Ärgerlich war, dass Sonja Oberem (Bayer Leverkusen) mit ihrer großen Athener Marathon-Erfahrung nicht nominiert worden war. Bei der WM war sie in Athen Siebente, und zweimal hat sie den Athen-Marathon gewonnen (2001 und 2002). Nun startet sie am 26. September beim Berlin-Marathon.
Paula Radcliffe, die große Favoritin, erlebte in der Hitzeschlacht auf dem Weg von Marathon nach Athen den bittersten Augenblick ihrer Karriere. Der Traum der 30-jährigen Engländerin, endlich Gold zu gewinnen, endete bei Kilometer 36 am Straßenrand. Paula Radcliffe hatte alles gegeben, doch den extremen äußeren Bedingungen mit Schattentemperaturen von bis zu
35 Grad war die beste Marathonläuferin der letzten Jahre offenbar nicht gewachsen. Auf der zudem schweren, hügeligen Strecke war sie acht Kilometer vor dem Ziel körperlich am Ende. Weinend saß die Weltrekordlerin auf der Straße.
Eigene Gesetze
Die olympischen Marathonrennen haben, das hat auch der Lauf in Athen wieder bestätigt, ihre eigenen Gesetze. Läuferinnen, die in den Jahren zuvor ihre Distanz prägten, sind längst nicht auch die späteren Olympiasieger: Die Polin Wanda Panfil war 1992 in Barcelona in der Favoritenposition und kam nicht unter die ersten Zehn. Uta Pippig ging 1996 als Nummer eins in Atlanta ins Rennen, nachdem sie zuvor fünf Marathonrennen in Folge gewonnen hatte, und gab schließlich mit einem Ermüdungsbruch auf. Ihr folgte als nächste große Läuferin Tegla Loroupe, die 1998 den 13 Jahre alten Weltrekord von Ingrid Kristiansen (Norwegen) brach. In Sydney war sie favorisiert, doch Magenprobleme stoppten sie beim Kampf um Gold. Loroupe wurde 13.
Nun also traf es Paula Radcliffe. Und wieder wird sie einen Fluch nicht los: Bei großen interkontinentalen Meisterschaften reicht es für sie nie zum Sieg. Bei Olympischen Spielen und Weltmeisterschaften hatte sie über 5.000 beziehungsweise 10.000 Meter drei vierte, zwei fünfte und einen zweiten Platz gesammelt. Nun kam das Aus.
Einfach nur froh
Vielleicht hat die Engländerin in der Hitzeschlacht falsch taktiert. Von Beginn an spannte sie sich vor das Feld und drückte unbarmherzig auf das Tempo.

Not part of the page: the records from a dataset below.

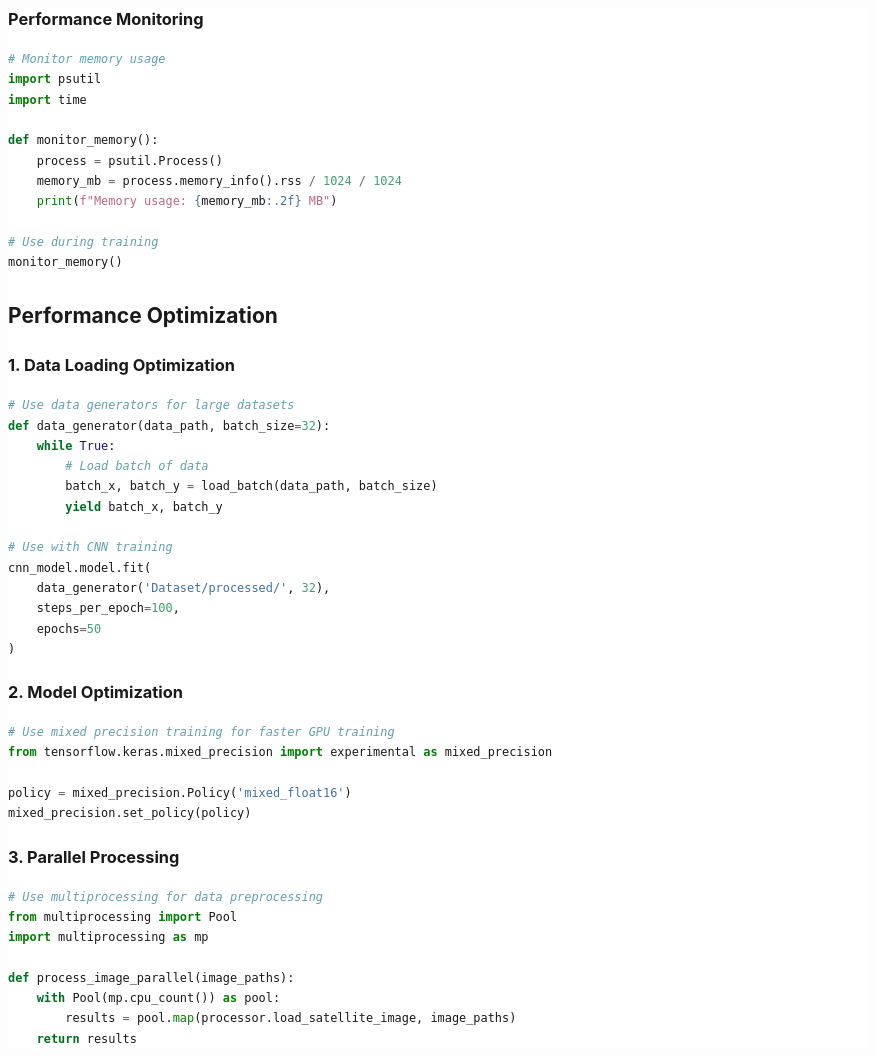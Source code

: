 ### Performance Monitoring
```python
# Monitor memory usage
import psutil
import time

def monitor_memory():
    process = psutil.Process()
    memory_mb = process.memory_info().rss / 1024 / 1024
    print(f"Memory usage: {memory_mb:.2f} MB")

# Use during training
monitor_memory()
```

## Performance Optimization

### 1. Data Loading Optimization
```python
# Use data generators for large datasets
def data_generator(data_path, batch_size=32):
    while True:
        # Load batch of data
        batch_x, batch_y = load_batch(data_path, batch_size)
        yield batch_x, batch_y

# Use with CNN training
cnn_model.model.fit(
    data_generator('Dataset/processed/', 32),
    steps_per_epoch=100,
    epochs=50
)
```

### 2. Model Optimization
```python
# Use mixed precision training for faster GPU training
from tensorflow.keras.mixed_precision import experimental as mixed_precision

policy = mixed_precision.Policy('mixed_float16')
mixed_precision.set_policy(policy)
```

### 3. Parallel Processing
```python
# Use multiprocessing for data preprocessing
from multiprocessing import Pool
import multiprocessing as mp

def process_image_parallel(image_paths):
    with Pool(mp.cpu_count()) as pool:
        results = pool.map(processor.load_satellite_image, image_paths)
    return results
```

Wer ihr nicht folgen konnte, hatte das Rennen um den Olympiasieg praktisch schon von vornherein verloren. Trotz der leicht ansteigenden Strecke passierte Paula Radcliffe schon nach 34:25 Minuten Kilometer 10. Das wäre auf eine Endzeit von unter 2:25 Stunden hinausgelaufen – gemessen an den Bedingungen eine unglaubliche Zeit.

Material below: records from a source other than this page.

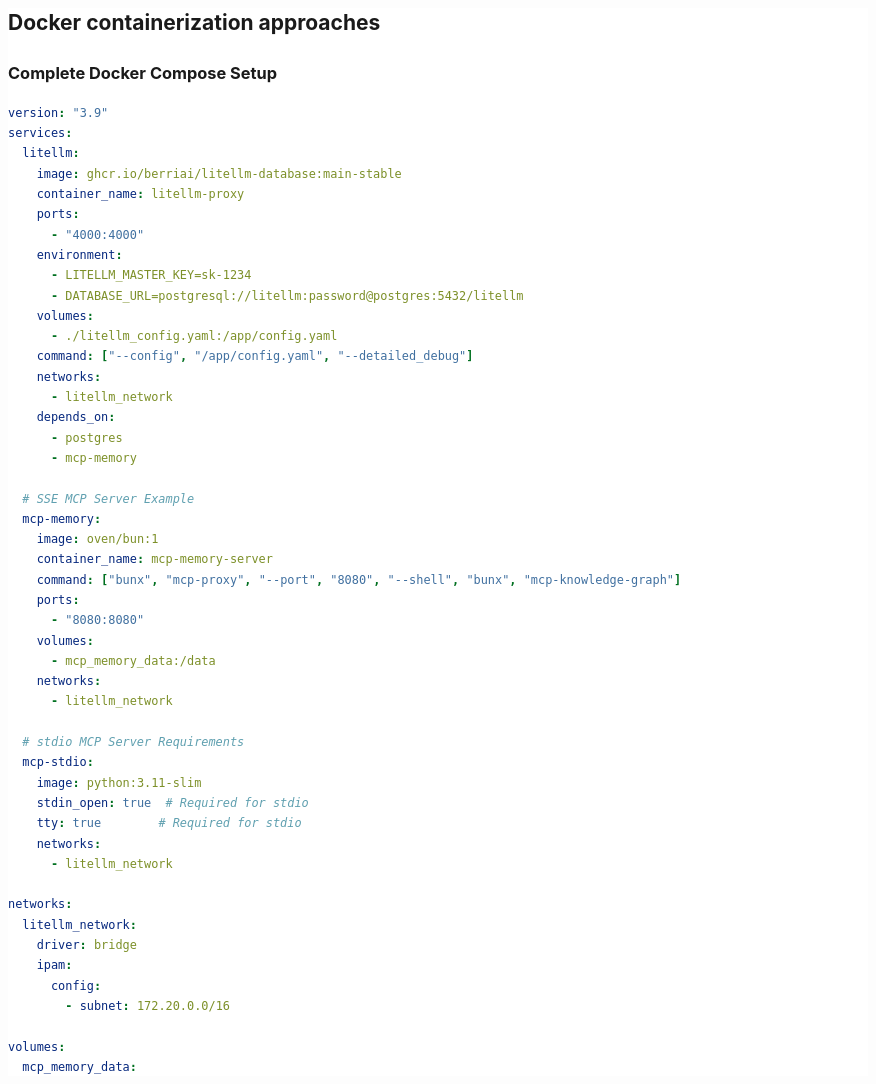## Docker containerization approaches

### Complete Docker Compose Setup

```yaml
version: "3.9"
services:
  litellm:
    image: ghcr.io/berriai/litellm-database:main-stable
    container_name: litellm-proxy
    ports:
      - "4000:4000"
    environment:
      - LITELLM_MASTER_KEY=sk-1234
      - DATABASE_URL=postgresql://litellm:password@postgres:5432/litellm
    volumes:
      - ./litellm_config.yaml:/app/config.yaml
    command: ["--config", "/app/config.yaml", "--detailed_debug"]
    networks:
      - litellm_network
    depends_on:
      - postgres
      - mcp-memory

  # SSE MCP Server Example
  mcp-memory:
    image: oven/bun:1
    container_name: mcp-memory-server
    command: ["bunx", "mcp-proxy", "--port", "8080", "--shell", "bunx", "mcp-knowledge-graph"]
    ports:
      - "8080:8080"
    volumes:
      - mcp_memory_data:/data
    networks:
      - litellm_network

  # stdio MCP Server Requirements
  mcp-stdio:
    image: python:3.11-slim
    stdin_open: true  # Required for stdio
    tty: true        # Required for stdio
    networks:
      - litellm_network

networks:
  litellm_network:
    driver: bridge
    ipam:
      config:
        - subnet: 172.20.0.0/16

volumes:
  mcp_memory_data:
```


[1]: https://docs.litellm.ai/docs/mcp "/mcp - Model Context Protocol | liteLLM"
[2]: https://jamesmcm.github.io/blog/claude-data-engineer/?utm_source=chatgpt.com "I made an AI Agent take an old Data Engineering test"
[3]: https://github.com/crystaldba/postgres-mcp?utm_source=chatgpt.com "Postgres MCP Pro provides configurable read/write access ..."
[4]: https://newreleases.io/project/github/BerriAI/litellm/release/v1.76.1-stable?utm_source=chatgpt.com "BerriAI/litellm v1.76.1-stable on GitHub"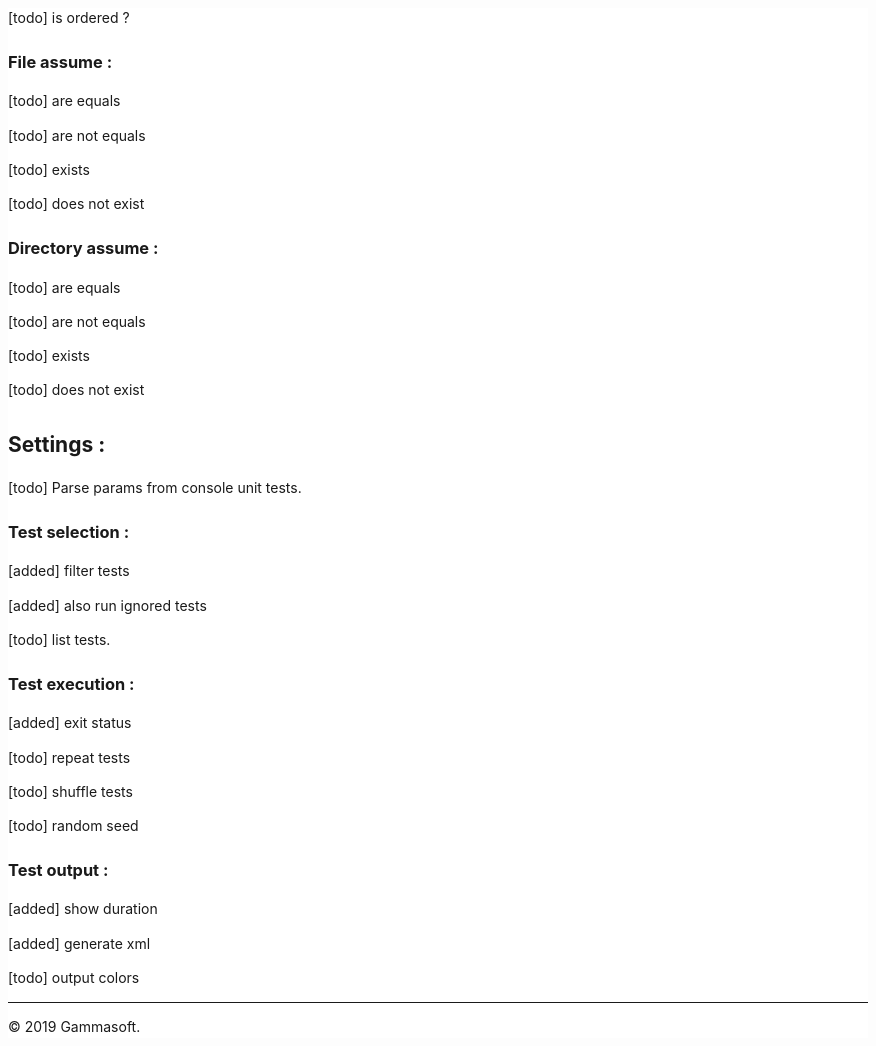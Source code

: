 [todo] is ordered ?

### File assume :

[todo] are equals

[todo] are not equals

[todo] exists

[todo] does not exist

### Directory assume :

[todo] are equals

[todo] are not equals

[todo] exists

[todo] does not exist

## Settings :

[todo] Parse params from console unit tests.

### Test selection :

[added] filter tests

[added] also run ignored tests

[todo] list tests.

### Test execution :

[added] exit status

[todo] repeat tests

[todo] shuffle tests

[todo] random seed

### Test output :

[added] show duration

[added] generate xml

[todo] output colors

______________________________________________________________________________________________

© 2019 Gammasoft.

Doch Paula Radcliffe wurde nicht wie sonst alle ihre Konkurrentinnen los. Und nachdem die Marathon-Weltrekordlerin (2:15:25 h) die erste Hälfte, die stark ansteigt, nach 1:14:02 Stunden passiert hatte, wurde sie ein Opfer ihrer eigenen Tempoarbeit. Die Japanerin Mizuki Noguchi und die Äthiopierin Elfenesh Alemu, die später in 2:28:15 Stunden Vierte wurde, nutzten die Schwäche der Favoritin. Sie forcierten die Pace und setzten sich ab. Zwischen Kilometer 25 und 30 löste sich dann die Asiatin, die eine Marathon-Bestzeit von 2:21:18 Stunden hat, und lief den entscheidenden Vorsprung heraus. "Ich bin einfach nur froh", sagte Mizuki Noguchi im Ziel. Für mehr Worte oder eine Ehrenrunde reichte ihre Kraft zunächst nicht mehr, die Japanerin hatte alles gegeben.